As an example, in runway polygon, the phase determination control unit 106 determines a logical true or false from the latitude and longitude of the current message compared to runway polygons of origin and destination airport and evaluated for intersections.

As an example, the phase determination control unit 106 determines a trend, such as glide slope, as a numerical value, such as by analyzing the speed of the current message and monitoring the change of which as compared to prior messages.

As an example, the phase determination control unit 106 determines distance to initial approach fix as a location of the current message (such as described by latitude and longitude), which can be used to determine the distance to all initial approach fixes of the destination airport.

As described above, the phase determination control unit 106 creates a plurality of variables for the aircraft, such as acceleration, distance to origin, distance to destination, onground, onground change, in runway polygon, glide slope, and/or distance to initial approach fix. The phase determination control unit 106 uses static navigation data as well as the trend data to determine a non-static state (for example, the phase of flight). The phase determination control unit 106 uses the variables to determine the phase of flight of the aircraft 102. The systems and methods according to examples of the present disclosure are able to determine more detailed phases, which provide better information for differentiation.

Referring to FIGS. 1-3 , in at least one example, the phase determination control unit 106 can further control, at least in part, the controls 108 of the aircraft 102 to operate the aircraft 102 based on the determined phase of flight. For example, based on a determined phase of flight, the phase determination control unit 106 may operate the controls 108 to increase or decrease ground or airspeed of the aircraft in relation to a predetermined speed threshold. As another example, based on a determined phase of flight, the phase determination control unit 106 may operate the controls 108 to increase or decrease altitude of the aircraft 102 in relation to a predetermined altitude threshold.

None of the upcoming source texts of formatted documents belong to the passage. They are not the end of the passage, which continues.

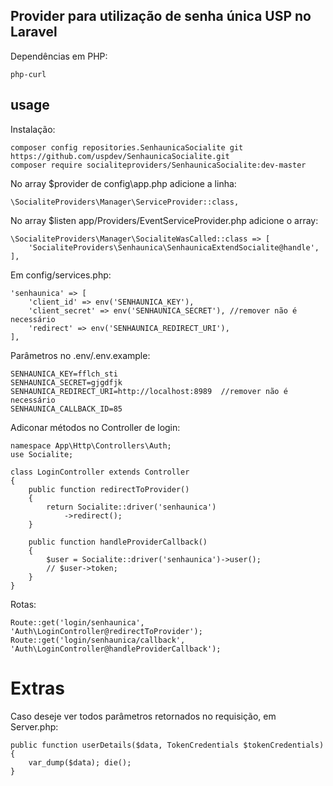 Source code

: ## Provider para utilização de senha única USP no Laravel 

Dependências em PHP:

    php-curl
    
## usage

Instalação:

    composer config repositories.SenhaunicaSocialite git https://github.com/uspdev/SenhaunicaSocialite.git
    composer require socialiteproviders/SenhaunicaSocialite:dev-master
    
No array $provider de config\app.php adicione a linha:
    
    \SocialiteProviders\Manager\ServiceProvider::class,
    
No array $listen app/Providers/EventServiceProvider.php adicione o array:

    \SocialiteProviders\Manager\SocialiteWasCalled::class => [
        'SocialiteProviders\Senhaunica\SenhaunicaExtendSocialite@handle',
    ],
    
Em config/services.php:

    'senhaunica' => [
        'client_id' => env('SENHAUNICA_KEY'),
        'client_secret' => env('SENHAUNICA_SECRET'), //remover não é necessário
        'redirect' => env('SENHAUNICA_REDIRECT_URI'),  
    ], 
    
    
Parâmetros no .env/.env.example:

    SENHAUNICA_KEY=fflch_sti
    SENHAUNICA_SECRET=gjgdfjk
    SENHAUNICA_REDIRECT_URI=http://localhost:8989  //remover não é necessário
    SENHAUNICA_CALLBACK_ID=85

Adiconar métodos no Controller de login:

    namespace App\Http\Controllers\Auth;
    use Socialite;

    class LoginController extends Controller
    {
        public function redirectToProvider()
        {
            return Socialite::driver('senhaunica')
                ->redirect();
        }

        public function handleProviderCallback()
        {
            $user = Socialite::driver('senhaunica')->user();
            // $user->token;
        }
    }

Rotas:

    Route::get('login/senhaunica', 'Auth\LoginController@redirectToProvider');
    Route::get('login/senhaunica/callback', 'Auth\LoginController@handleProviderCallback');
    
    
# Extras

Caso deseje ver todos parâmetros retornados no requisição, em Server.php:

    public function userDetails($data, TokenCredentials $tokenCredentials)
    {  
        var_dump($data); die();
    }
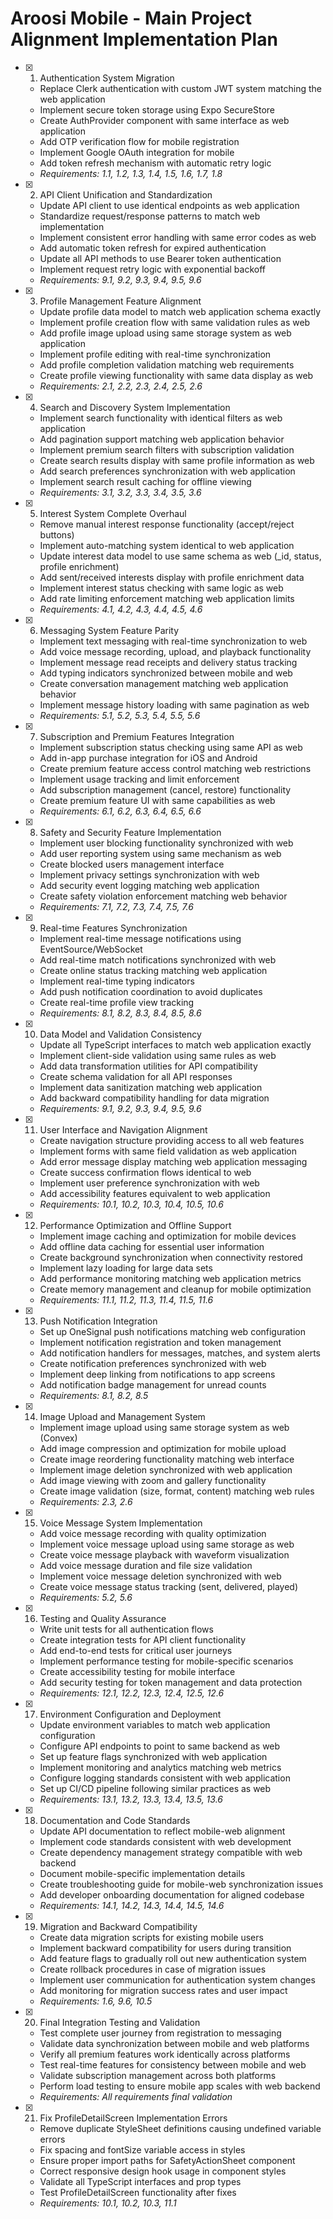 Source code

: # Aroosi Mobile - Main Project Alignment Implementation Plan

- [x] 1. Authentication System Migration

  - Replace Clerk authentication with custom JWT system matching the web application
  - Implement secure token storage using Expo SecureStore
  - Create AuthProvider component with same interface as web application
  - Add OTP verification flow for mobile registration
  - Implement Google OAuth integration for mobile
  - Add token refresh mechanism with automatic retry logic
  - _Requirements: 1.1, 1.2, 1.3, 1.4, 1.5, 1.6, 1.7, 1.8_

- [x] 2. API Client Unification and Standardization

  - Update API client to use identical endpoints as web application
  - Standardize request/response patterns to match web implementation
  - Implement consistent error handling with same error codes as web
  - Add automatic token refresh for expired authentication
  - Update all API methods to use Bearer token authentication
  - Implement request retry logic with exponential backoff
  - _Requirements: 9.1, 9.2, 9.3, 9.4, 9.5, 9.6_

- [x] 3. Profile Management Feature Alignment

  - Update profile data model to match web application schema exactly
  - Implement profile creation flow with same validation rules as web
  - Add profile image upload using same storage system as web application
  - Implement profile editing with real-time synchronization
  - Add profile completion validation matching web requirements
  - Create profile viewing functionality with same data display as web
  - _Requirements: 2.1, 2.2, 2.3, 2.4, 2.5, 2.6_

- [x] 4. Search and Discovery System Implementation

  - Implement search functionality with identical filters as web application
  - Add pagination support matching web application behavior
  - Implement premium search filters with subscription validation
  - Create search results display with same profile information as web
  - Add search preferences synchronization with web application
  - Implement search result caching for offline viewing
  - _Requirements: 3.1, 3.2, 3.3, 3.4, 3.5, 3.6_

- [x] 5. Interest System Complete Overhaul

  - Remove manual interest response functionality (accept/reject buttons)
  - Implement auto-matching system identical to web application
  - Update interest data model to use same schema as web (\_id, status, profile enrichment)
  - Add sent/received interests display with profile enrichment data
  - Implement interest status checking with same logic as web
  - Add rate limiting enforcement matching web application limits
  - _Requirements: 4.1, 4.2, 4.3, 4.4, 4.5, 4.6_

- [x] 6. Messaging System Feature Parity

  - Implement text messaging with real-time synchronization to web
  - Add voice message recording, upload, and playback functionality
  - Implement message read receipts and delivery status tracking
  - Add typing indicators synchronized between mobile and web
  - Create conversation management matching web application behavior
  - Implement message history loading with same pagination as web
  - _Requirements: 5.1, 5.2, 5.3, 5.4, 5.5, 5.6_

- [x] 7. Subscription and Premium Features Integration

  - Implement subscription status checking using same API as web
  - Add in-app purchase integration for iOS and Android
  - Create premium feature access control matching web restrictions
  - Implement usage tracking and limit enforcement
  - Add subscription management (cancel, restore) functionality
  - Create premium feature UI with same capabilities as web
  - _Requirements: 6.1, 6.2, 6.3, 6.4, 6.5, 6.6_

- [x] 8. Safety and Security Feature Implementation

  - Implement user blocking functionality synchronized with web
  - Add user reporting system using same mechanism as web
  - Create blocked users management interface
  - Implement privacy settings synchronization with web
  - Add security event logging matching web application
  - Create safety violation enforcement matching web behavior
  - _Requirements: 7.1, 7.2, 7.3, 7.4, 7.5, 7.6_

- [x] 9. Real-time Features Synchronization

  - Implement real-time message notifications using EventSource/WebSocket
  - Add real-time match notifications synchronized with web
  - Create online status tracking matching web application
  - Implement real-time typing indicators
  - Add push notification coordination to avoid duplicates
  - Create real-time profile view tracking
  - _Requirements: 8.1, 8.2, 8.3, 8.4, 8.5, 8.6_

- [x] 10. Data Model and Validation Consistency

  - Update all TypeScript interfaces to match web application exactly
  - Implement client-side validation using same rules as web
  - Add data transformation utilities for API compatibility
  - Create schema validation for all API responses
  - Implement data sanitization matching web application
  - Add backward compatibility handling for data migration
  - _Requirements: 9.1, 9.2, 9.3, 9.4, 9.5, 9.6_

- [x] 11. User Interface and Navigation Alignment

  - Create navigation structure providing access to all web features
  - Implement forms with same field validation as web application
  - Add error message display matching web application messaging
  - Create success confirmation flows identical to web
  - Implement user preference synchronization with web
  - Add accessibility features equivalent to web application
  - _Requirements: 10.1, 10.2, 10.3, 10.4, 10.5, 10.6_

- [x] 12. Performance Optimization and Offline Support

  - Implement image caching and optimization for mobile devices
  - Add offline data caching for essential user information
  - Create background synchronization when connectivity restored
  - Implement lazy loading for large data sets
  - Add performance monitoring matching web application metrics
  - Create memory management and cleanup for mobile optimization
  - _Requirements: 11.1, 11.2, 11.3, 11.4, 11.5, 11.6_

- [x] 13. Push Notification Integration

  - Set up OneSignal push notifications matching web configuration
  - Implement notification registration and token management
  - Add notification handlers for messages, matches, and system alerts
  - Create notification preferences synchronized with web
  - Implement deep linking from notifications to app screens
  - Add notification badge management for unread counts
  - _Requirements: 8.1, 8.2, 8.5_

- [x] 14. Image Upload and Management System

  - Implement image upload using same storage system as web (Convex)
  - Add image compression and optimization for mobile upload
  - Create image reordering functionality matching web interface
  - Implement image deletion synchronized with web application
  - Add image viewing with zoom and gallery functionality
  - Create image validation (size, format, content) matching web rules
  - _Requirements: 2.3, 2.6_

- [x] 15. Voice Message System Implementation

  - Add voice message recording with quality optimization
  - Implement voice message upload using same storage as web
  - Create voice message playback with waveform visualization
  - Add voice message duration and file size validation
  - Implement voice message deletion synchronized with web
  - Create voice message status tracking (sent, delivered, played)
  - _Requirements: 5.2, 5.6_

- [x] 16. Testing and Quality Assurance

  - Write unit tests for all authentication flows
  - Create integration tests for API client functionality
  - Add end-to-end tests for critical user journeys
  - Implement performance testing for mobile-specific scenarios
  - Create accessibility testing for mobile interface
  - Add security testing for token management and data protection
  - _Requirements: 12.1, 12.2, 12.3, 12.4, 12.5, 12.6_

- [x] 17. Environment Configuration and Deployment

  - Update environment variables to match web application configuration
  - Configure API endpoints to point to same backend as web
  - Set up feature flags synchronized with web application
  - Implement monitoring and analytics matching web metrics
  - Configure logging standards consistent with web application
  - Set up CI/CD pipeline following similar practices as web
  - _Requirements: 13.1, 13.2, 13.3, 13.4, 13.5, 13.6_

- [x] 18. Documentation and Code Standards

  - Update API documentation to reflect mobile-web alignment
  - Implement code standards consistent with web development
  - Create dependency management strategy compatible with web backend
  - Document mobile-specific implementation details
  - Create troubleshooting guide for mobile-web synchronization issues
  - Add developer onboarding documentation for aligned codebase
  - _Requirements: 14.1, 14.2, 14.3, 14.4, 14.5, 14.6_

- [x] 19. Migration and Backward Compatibility

  - Create data migration scripts for existing mobile users
  - Implement backward compatibility for users during transition
  - Add feature flags to gradually roll out new authentication system
  - Create rollback procedures in case of migration issues
  - Implement user communication for authentication system changes
  - Add monitoring for migration success rates and user impact
  - _Requirements: 1.6, 9.6, 10.5_

- [x] 20. Final Integration Testing and Validation
  - Test complete user journey from registration to messaging
  - Validate data synchronization between mobile and web platforms
  - Verify all premium features work identically across platforms
  - Test real-time features for consistency between mobile and web
  - Validate subscription management across both platforms
  - Perform load testing to ensure mobile app scales with web backend
  - _Requirements: All requirements final validation_

- [x] 21. Fix ProfileDetailScreen Implementation Errors
  - Remove duplicate StyleSheet definitions causing undefined variable errors
  - Fix spacing and fontSize variable access in styles
  - Ensure proper import paths for SafetyActionSheet component
  - Correct responsive design hook usage in component styles
  - Validate all TypeScript interfaces and prop types
  - Test ProfileDetailScreen functionality after fixes
  - _Requirements: 10.1, 10.2, 10.3, 11.1_

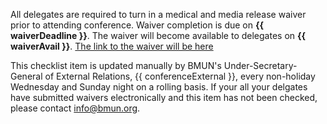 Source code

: All delegates are required to turn in a medical and media release waiver prior to attending conference.  Waiver completion is due on **{{ waiverDeadline }}**. The waiver will become available to delegates on **{{ waiverAvail }}**. <a href= "{{ waiverLink }}"> The link to the waiver will be here </a>

This checklist item is updated manually by BMUN's Under-Secretary-General of External Relations, {{ conferenceExternal }}, every non-holiday Wednesday and Sunday night on a rolling basis. If your all your delgates have submitted waivers electronically and this item has not been checked, please contact info@bmun.org. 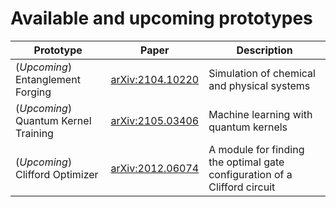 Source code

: # Available and upcoming prototypes

|Prototype | Paper | Description |
| ------ | ------ | ------ |
| (_Upcoming_) Entanglement Forging | [arXiv:2104.10220](https://arxiv.org/abs/2104.10220) | Simulation of chemical and physical systems |
| (_Upcoming_) Quantum Kernel Training | [arXiv:2105.03406](https://arxiv.org/abs/2105.03406) | Machine learning with quantum kernels |
| (_Upcoming_) Clifford Optimizer | [arXiv:2012.06074](https://arxiv.org/abs/2012.06074) |  A module for finding the optimal gate configuration of a Clifford circuit
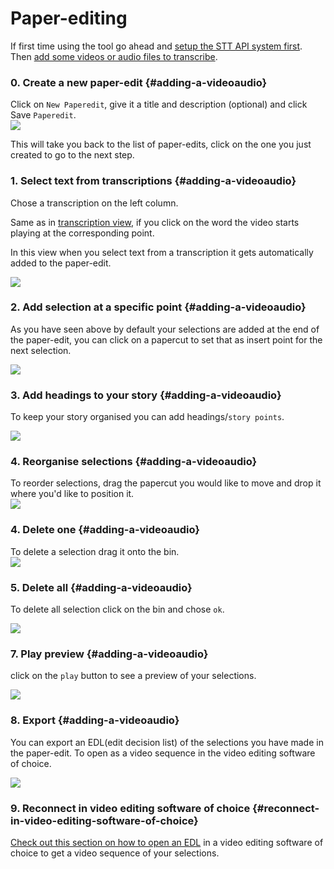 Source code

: # Paper-editing

If first time using the tool go ahead and [setup the STT API system first](/setup-stt-apis.md). Then [add some videos or audio files to transcribe](/transcribing.md).

### 0. Create a new paper-edit {#adding-a-videoaudio}

Click on `New Paperedit`, give it  a title and description \(optional\) and click Save `Paperedit`.  
![](/assets/0_paperedit.gif)

This will take you back to the list of paper-edits, click on the one you just created to go to the next step.

### 1. Select text from transcriptions {#adding-a-videoaudio}

Chose a transcription on the left column.

Same as in [transcription view](/transcribing.md), if you click on the word the video starts playing at the corresponding point.

In this view when you select text from a transcription it gets automatically added to the paper-edit.

![](/assets/1_paperedit.gif)

### 2. Add selection at a specific point {#adding-a-videoaudio}

As you have seen above by default your selections are added at the end of the paper-edit,  you can click on a papercut to set that as insert point for the next selection.

![](/assets/3_paperedit.gif)

### 3. Add headings to your story  {#adding-a-videoaudio}

To keep your story organised you can add headings/`story points`.

![](/assets/4_paperedit.gif)

### 4. Reorganise selections {#adding-a-videoaudio}

To reorder selections, drag the papercut you would like to move and drop it where you'd like to position it.  
![](/assets/5_paperedit.gif)

### 4. Delete one {#adding-a-videoaudio}

To delete a selection drag it onto the bin.  
![](/assets/6_paperedit.gif)

### 5. Delete all {#adding-a-videoaudio}

To delete all selection click on the bin and chose `ok`. 

![](/assets/11_paperedit.gif)

### 7. Play preview {#adding-a-videoaudio}

click on the `play` button to see a preview of your selections.

![](/assets/12_paperedit.gif)

### 8. Export {#adding-a-videoaudio}

You can export an EDL\(edit decision list\) of the selections you have made in the paper-edit. To open as a video sequence in the video editing software of choice.

![](/assets/9_paperedit.gif)

### 9. Reconnect in video editing software of choice {#reconnect-in-video-editing-software-of-choice}

[Check out this section on how to open an EDL](https://www.gitbook.com/book/pietropassarelli/autoedit2-user-manual/edit#) in a video editing software of choice to get a video sequence of your selections.

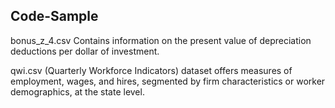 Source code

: ## Code-Sample



bonus_z_4.csv Contains information on the present value of depreciation deductions per dollar of investment.

qwi.csv (Quarterly Workforce Indicators) dataset offers measures of employment, wages, and hires, segmented by firm characteristics or worker demographics, at the state level.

Examples of the subject disclosure provide systems and methods that allow large amounts of data to be quickly and efficiently analyzed by a computing device. For example, the phase determination control unit 106 can analyze various aspects of various flights of numerous aircraft. Further, the phase determination control unit 106 creates variables based on the various aspects, and determines various phases of flight from the variables, which can be in a format not readily discernable by a human being. As such, large amounts of data, which may not be discernable by human beings, are being tracked and analyzed. The vast amounts of data are efficiently organized and/or analyzed by the phase determination control unit 106, as described herein. The phase determination control unit 106 analyzes the data in a relatively short time in order to quickly and efficiently phased of flight in real time. A human being would be incapable of efficiently analyzing such vast amounts of data in such a short time. As such, examples of the subject disclosure provide increased and efficient functionality, and vastly superior performance in relation to a human being analyzing the vast amounts of data.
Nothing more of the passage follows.